A1 ‘Til Then (Hutcherson)
A2 My Joy (Hutcherson)
A3 Theme From Blow Up (Hancock)
B1 Subtle Neptune (Hutcherson)
B2 Oblique (Chambers)
B3 Bi-Sectional (Chambers)
As in Happenings (1966), a hornless quartet format puts Hutcherson squarely in the front line. Hancock has conversation mode enabled, sparking complex changes of tempo and direction within the quartet. The line up presents a percussion triple threat: percussive piano, percussive mallets, percussive percussion, a three way dialogue with Chambers, freed from timekeeping.

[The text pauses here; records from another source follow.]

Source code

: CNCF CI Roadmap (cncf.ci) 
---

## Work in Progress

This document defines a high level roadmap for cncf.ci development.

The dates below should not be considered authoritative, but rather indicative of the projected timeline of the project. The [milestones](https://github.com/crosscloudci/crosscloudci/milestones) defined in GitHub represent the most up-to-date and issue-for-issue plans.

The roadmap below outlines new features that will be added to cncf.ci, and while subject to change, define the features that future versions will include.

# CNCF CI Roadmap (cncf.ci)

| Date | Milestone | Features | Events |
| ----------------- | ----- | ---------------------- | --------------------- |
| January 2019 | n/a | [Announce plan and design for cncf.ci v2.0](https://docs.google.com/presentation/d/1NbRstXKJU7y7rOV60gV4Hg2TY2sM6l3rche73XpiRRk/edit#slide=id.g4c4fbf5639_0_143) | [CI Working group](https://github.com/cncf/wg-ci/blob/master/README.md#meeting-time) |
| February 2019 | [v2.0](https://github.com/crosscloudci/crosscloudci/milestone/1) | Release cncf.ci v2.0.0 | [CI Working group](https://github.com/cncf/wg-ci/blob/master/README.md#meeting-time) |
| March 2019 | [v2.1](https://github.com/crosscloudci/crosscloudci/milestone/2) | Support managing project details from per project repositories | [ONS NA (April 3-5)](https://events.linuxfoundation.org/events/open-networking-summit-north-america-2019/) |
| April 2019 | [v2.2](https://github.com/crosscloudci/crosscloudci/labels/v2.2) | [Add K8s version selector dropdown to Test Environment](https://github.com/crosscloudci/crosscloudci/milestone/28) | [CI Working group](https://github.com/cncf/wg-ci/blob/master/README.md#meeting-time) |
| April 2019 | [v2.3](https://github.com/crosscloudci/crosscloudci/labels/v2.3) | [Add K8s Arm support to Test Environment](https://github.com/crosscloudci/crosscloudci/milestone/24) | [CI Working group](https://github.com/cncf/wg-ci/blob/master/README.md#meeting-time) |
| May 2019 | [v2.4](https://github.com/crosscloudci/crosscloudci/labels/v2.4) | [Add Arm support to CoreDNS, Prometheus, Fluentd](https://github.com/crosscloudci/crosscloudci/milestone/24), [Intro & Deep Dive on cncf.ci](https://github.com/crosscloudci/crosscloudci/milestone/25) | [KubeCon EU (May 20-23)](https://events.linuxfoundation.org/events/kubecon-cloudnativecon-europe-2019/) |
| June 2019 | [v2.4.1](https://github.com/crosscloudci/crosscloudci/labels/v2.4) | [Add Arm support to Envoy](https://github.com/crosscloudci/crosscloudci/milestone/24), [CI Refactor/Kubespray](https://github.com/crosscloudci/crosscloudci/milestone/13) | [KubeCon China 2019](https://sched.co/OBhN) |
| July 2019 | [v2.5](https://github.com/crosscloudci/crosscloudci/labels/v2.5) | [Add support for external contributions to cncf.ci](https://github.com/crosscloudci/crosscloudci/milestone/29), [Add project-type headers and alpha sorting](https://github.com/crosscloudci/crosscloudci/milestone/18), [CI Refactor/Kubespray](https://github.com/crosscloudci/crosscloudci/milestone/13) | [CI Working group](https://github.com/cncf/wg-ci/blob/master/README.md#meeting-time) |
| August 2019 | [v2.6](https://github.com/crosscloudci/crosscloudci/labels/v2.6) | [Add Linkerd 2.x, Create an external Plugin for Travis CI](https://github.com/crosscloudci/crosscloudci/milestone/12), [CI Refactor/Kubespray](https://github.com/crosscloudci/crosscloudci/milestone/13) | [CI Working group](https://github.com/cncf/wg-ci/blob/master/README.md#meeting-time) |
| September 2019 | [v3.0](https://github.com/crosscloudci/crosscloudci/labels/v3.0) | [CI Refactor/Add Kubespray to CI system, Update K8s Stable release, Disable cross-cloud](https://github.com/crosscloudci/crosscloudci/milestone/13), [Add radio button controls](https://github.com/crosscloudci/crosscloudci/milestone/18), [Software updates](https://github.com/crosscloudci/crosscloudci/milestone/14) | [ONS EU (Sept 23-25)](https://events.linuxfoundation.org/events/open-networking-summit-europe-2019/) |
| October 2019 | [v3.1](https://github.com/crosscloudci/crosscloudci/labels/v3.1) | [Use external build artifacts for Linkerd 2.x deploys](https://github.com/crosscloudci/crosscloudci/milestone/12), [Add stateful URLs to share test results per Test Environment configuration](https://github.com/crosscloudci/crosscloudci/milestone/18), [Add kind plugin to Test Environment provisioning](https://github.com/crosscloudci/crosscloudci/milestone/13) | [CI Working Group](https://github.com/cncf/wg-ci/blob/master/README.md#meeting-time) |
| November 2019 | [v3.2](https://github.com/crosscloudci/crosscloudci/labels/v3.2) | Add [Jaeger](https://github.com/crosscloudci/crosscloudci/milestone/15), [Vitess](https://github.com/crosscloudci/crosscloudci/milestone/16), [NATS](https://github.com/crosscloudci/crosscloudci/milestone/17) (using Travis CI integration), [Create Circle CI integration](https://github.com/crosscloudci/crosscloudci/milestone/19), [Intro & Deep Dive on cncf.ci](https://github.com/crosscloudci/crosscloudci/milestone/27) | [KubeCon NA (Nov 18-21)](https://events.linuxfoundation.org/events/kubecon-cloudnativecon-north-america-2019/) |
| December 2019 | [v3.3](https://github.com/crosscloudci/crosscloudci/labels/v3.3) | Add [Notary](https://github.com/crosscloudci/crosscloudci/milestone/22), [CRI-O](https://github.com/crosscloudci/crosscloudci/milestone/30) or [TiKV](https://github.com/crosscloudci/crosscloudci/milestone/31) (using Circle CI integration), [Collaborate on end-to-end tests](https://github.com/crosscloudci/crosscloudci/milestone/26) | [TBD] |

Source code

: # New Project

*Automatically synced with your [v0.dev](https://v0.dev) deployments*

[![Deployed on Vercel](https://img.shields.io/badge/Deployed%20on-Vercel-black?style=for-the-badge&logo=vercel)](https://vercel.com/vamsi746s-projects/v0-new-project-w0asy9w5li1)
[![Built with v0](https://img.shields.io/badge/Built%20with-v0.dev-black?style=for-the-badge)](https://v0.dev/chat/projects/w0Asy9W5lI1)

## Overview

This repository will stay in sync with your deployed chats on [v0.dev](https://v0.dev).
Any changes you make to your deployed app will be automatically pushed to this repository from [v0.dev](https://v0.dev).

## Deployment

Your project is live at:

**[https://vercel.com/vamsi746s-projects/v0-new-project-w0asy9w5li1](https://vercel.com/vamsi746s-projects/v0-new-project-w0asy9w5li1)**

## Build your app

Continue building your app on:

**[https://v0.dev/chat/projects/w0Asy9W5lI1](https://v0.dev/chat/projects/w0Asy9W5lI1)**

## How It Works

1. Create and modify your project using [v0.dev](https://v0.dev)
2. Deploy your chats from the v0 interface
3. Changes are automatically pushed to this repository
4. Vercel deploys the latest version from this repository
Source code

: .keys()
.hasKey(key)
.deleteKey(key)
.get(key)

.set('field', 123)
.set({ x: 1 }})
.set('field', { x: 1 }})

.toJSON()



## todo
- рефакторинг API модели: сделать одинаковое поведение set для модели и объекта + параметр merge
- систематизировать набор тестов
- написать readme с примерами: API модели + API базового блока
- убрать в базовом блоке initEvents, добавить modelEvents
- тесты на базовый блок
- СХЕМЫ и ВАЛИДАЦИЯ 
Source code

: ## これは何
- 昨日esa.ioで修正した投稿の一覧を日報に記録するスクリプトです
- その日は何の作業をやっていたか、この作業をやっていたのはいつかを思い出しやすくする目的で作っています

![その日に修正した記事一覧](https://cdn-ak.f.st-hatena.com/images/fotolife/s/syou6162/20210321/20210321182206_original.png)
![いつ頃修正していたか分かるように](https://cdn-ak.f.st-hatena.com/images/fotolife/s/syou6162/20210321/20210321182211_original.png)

An added dimension of the album is the cross-section of composer’s styles. Chambers offers “daring symphonies-in-miniature“. Hutcherson throws in a samba, and more conventional groundwork for fiery interchanges and solos. Theme From Blow Up, Hancock’s modal repeating vamp has overtones of Maiden Voyage.
Seamless link, Michelangelo Antonioni’s film Blow Up (winner, Cannes Palme d’Or 1966): David Hemmings drives a Rolls Royce Silver Cloud drop-head coupé through London streets, and we see another iconic piece of 60s engineering, a Nikon F1 camera.
En routee, ban the bomb protesters wave signs, fashion photoshoots with ultimate pro-toy Hasselblad using real film, a lot of Vanessa Redgrave’s back, and a British R&B shoe-in of The Yardbirds – Jeff Beck and Jimmy Page together briefly in 1966. Beck smashes up his guitar, all very ’60s. Hemmings in the crowd seizes a trophy broken guitar neck, subsequently only to discard it, a film metaphor for the futility of… something, superficial nihilsm, also very ’60s, but it won over the Cannes jury.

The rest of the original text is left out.